**Data to examine**
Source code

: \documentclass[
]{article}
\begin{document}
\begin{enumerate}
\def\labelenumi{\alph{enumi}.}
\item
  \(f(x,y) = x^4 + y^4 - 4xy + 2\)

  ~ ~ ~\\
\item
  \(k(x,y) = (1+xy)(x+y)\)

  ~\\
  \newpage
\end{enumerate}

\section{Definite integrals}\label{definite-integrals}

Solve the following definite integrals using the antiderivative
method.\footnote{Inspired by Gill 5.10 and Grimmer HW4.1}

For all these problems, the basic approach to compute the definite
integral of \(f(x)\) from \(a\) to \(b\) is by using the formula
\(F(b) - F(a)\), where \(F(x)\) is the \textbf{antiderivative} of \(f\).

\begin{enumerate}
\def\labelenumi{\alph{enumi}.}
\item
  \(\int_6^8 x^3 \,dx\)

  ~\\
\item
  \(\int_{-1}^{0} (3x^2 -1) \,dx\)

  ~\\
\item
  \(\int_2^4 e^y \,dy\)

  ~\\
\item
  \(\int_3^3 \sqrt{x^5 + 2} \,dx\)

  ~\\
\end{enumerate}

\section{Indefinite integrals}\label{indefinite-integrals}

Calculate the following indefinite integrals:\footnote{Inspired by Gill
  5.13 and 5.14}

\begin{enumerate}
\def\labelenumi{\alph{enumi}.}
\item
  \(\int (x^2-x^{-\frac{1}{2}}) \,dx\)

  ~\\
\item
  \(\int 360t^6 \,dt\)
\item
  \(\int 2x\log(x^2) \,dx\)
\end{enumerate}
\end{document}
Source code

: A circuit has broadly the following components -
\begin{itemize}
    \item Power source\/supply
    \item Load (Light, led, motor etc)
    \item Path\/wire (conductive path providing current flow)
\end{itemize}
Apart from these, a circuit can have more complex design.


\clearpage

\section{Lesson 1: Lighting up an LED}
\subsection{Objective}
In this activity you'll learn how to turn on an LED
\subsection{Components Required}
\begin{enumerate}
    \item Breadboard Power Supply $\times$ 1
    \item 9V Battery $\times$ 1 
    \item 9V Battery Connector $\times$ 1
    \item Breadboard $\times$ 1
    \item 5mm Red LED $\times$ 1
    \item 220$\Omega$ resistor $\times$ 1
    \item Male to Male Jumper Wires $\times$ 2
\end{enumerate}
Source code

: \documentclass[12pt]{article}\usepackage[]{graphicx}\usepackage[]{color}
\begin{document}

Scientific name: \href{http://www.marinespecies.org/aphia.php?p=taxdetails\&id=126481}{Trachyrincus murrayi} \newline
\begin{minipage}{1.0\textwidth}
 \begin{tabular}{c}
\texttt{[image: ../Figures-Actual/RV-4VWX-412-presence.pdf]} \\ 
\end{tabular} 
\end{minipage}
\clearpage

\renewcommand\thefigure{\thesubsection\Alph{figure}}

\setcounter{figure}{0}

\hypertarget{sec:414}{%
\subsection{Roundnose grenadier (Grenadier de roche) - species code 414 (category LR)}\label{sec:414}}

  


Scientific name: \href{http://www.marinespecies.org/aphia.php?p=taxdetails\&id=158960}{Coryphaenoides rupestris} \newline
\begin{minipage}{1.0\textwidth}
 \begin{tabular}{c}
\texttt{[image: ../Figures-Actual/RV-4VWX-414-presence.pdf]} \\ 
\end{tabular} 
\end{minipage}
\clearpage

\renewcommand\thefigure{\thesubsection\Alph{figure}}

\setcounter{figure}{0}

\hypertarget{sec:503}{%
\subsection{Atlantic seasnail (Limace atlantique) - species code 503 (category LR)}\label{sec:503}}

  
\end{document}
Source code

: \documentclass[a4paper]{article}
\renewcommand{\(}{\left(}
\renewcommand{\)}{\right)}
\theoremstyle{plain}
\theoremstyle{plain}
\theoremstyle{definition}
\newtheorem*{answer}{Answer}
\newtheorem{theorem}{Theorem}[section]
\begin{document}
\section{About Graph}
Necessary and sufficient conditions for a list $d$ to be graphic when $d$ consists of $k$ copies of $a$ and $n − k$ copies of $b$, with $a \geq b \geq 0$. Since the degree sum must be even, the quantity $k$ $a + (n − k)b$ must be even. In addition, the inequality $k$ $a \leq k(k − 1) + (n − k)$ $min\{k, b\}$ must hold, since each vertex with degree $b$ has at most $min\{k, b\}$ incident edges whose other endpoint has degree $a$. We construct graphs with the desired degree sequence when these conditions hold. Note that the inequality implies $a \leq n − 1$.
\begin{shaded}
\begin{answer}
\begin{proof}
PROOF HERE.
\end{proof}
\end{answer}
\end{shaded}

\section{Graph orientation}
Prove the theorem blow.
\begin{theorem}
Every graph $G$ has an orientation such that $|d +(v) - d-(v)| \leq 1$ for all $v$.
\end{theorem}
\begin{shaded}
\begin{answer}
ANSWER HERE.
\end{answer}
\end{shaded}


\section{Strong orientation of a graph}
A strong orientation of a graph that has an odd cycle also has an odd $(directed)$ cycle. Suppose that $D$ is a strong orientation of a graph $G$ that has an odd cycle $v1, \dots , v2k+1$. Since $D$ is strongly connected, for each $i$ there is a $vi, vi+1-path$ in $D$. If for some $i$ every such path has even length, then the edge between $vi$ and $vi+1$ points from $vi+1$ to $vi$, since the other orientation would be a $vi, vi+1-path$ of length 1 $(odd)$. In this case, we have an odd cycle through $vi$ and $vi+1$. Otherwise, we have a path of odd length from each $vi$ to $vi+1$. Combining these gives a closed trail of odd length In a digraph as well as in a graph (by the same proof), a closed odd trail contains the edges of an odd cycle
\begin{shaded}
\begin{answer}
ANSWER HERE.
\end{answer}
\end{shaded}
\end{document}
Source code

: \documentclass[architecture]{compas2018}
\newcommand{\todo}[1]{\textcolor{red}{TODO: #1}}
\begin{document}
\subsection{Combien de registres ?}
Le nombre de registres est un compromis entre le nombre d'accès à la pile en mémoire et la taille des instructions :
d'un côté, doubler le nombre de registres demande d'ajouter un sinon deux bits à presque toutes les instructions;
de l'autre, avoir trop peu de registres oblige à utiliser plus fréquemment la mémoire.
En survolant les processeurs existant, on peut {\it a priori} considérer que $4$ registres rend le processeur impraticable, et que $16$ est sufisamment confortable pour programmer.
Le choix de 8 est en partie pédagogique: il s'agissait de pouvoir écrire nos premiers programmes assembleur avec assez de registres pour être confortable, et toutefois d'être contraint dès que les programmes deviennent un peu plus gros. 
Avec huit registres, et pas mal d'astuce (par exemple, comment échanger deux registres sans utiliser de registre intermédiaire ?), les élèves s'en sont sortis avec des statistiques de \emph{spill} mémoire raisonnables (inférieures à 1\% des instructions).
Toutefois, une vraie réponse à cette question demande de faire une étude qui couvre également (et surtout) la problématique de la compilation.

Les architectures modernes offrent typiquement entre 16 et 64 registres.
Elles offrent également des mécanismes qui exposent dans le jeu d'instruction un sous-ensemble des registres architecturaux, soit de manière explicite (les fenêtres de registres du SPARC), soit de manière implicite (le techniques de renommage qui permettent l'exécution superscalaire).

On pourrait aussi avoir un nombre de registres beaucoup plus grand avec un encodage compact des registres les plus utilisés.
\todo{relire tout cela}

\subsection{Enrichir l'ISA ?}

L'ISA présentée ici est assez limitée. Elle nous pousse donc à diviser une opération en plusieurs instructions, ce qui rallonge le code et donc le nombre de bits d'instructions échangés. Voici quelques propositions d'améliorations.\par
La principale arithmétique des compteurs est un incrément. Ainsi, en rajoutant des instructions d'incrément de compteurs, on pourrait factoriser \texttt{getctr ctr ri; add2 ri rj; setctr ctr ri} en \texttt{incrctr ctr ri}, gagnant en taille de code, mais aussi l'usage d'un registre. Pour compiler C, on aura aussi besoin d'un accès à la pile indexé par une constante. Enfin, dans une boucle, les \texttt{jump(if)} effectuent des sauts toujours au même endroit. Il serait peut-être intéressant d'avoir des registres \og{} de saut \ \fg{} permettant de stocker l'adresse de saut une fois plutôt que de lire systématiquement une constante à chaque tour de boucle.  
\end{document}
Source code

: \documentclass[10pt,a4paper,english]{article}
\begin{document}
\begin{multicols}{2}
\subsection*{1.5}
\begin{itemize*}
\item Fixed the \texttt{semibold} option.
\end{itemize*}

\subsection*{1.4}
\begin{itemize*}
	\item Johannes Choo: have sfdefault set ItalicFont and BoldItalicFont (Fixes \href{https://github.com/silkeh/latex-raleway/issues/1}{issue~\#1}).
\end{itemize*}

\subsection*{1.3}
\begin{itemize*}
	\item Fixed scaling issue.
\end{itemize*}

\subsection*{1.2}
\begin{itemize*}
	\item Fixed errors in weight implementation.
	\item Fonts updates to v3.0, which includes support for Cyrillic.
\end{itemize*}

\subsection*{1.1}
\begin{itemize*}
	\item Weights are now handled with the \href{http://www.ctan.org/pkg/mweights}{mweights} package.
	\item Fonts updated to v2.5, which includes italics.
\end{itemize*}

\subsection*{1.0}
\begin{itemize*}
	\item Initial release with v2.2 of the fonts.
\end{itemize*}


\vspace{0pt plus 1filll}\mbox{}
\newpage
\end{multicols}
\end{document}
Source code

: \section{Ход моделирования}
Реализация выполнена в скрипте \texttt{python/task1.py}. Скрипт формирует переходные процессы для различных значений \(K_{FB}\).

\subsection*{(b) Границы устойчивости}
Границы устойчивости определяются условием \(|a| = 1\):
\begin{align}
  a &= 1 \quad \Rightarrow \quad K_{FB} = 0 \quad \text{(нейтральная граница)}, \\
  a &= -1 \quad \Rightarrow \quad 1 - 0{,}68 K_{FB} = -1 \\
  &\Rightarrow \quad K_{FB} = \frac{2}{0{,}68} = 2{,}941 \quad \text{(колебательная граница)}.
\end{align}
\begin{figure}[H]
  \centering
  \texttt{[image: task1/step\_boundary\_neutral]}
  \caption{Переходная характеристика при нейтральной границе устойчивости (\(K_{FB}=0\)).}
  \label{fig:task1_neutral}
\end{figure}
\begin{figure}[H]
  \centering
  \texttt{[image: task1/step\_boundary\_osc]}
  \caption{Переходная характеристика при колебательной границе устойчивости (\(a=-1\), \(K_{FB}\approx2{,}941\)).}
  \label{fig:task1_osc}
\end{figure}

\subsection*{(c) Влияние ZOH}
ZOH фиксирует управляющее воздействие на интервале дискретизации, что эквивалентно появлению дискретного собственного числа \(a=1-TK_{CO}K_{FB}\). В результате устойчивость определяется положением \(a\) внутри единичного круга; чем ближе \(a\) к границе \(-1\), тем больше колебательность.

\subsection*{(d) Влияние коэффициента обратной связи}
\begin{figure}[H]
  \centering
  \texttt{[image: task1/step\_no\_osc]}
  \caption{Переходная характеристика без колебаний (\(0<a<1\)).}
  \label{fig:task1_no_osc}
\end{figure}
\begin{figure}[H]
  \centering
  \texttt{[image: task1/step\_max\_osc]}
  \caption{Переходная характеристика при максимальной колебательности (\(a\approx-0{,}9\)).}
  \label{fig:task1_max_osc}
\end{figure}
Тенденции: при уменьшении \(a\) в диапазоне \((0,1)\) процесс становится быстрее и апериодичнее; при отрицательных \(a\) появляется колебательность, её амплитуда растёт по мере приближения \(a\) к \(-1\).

**The task**
Search the listing above for the string "step" and copy each line that has it.

**Exercise answer**
  \texttt{[image: task1/step\_boundary\_neutral]}
  \texttt{[image: task1/step\_boundary\_osc]}
  \texttt{[image: task1/step\_no\_osc]}
  \texttt{[image: task1/step\_max\_osc]}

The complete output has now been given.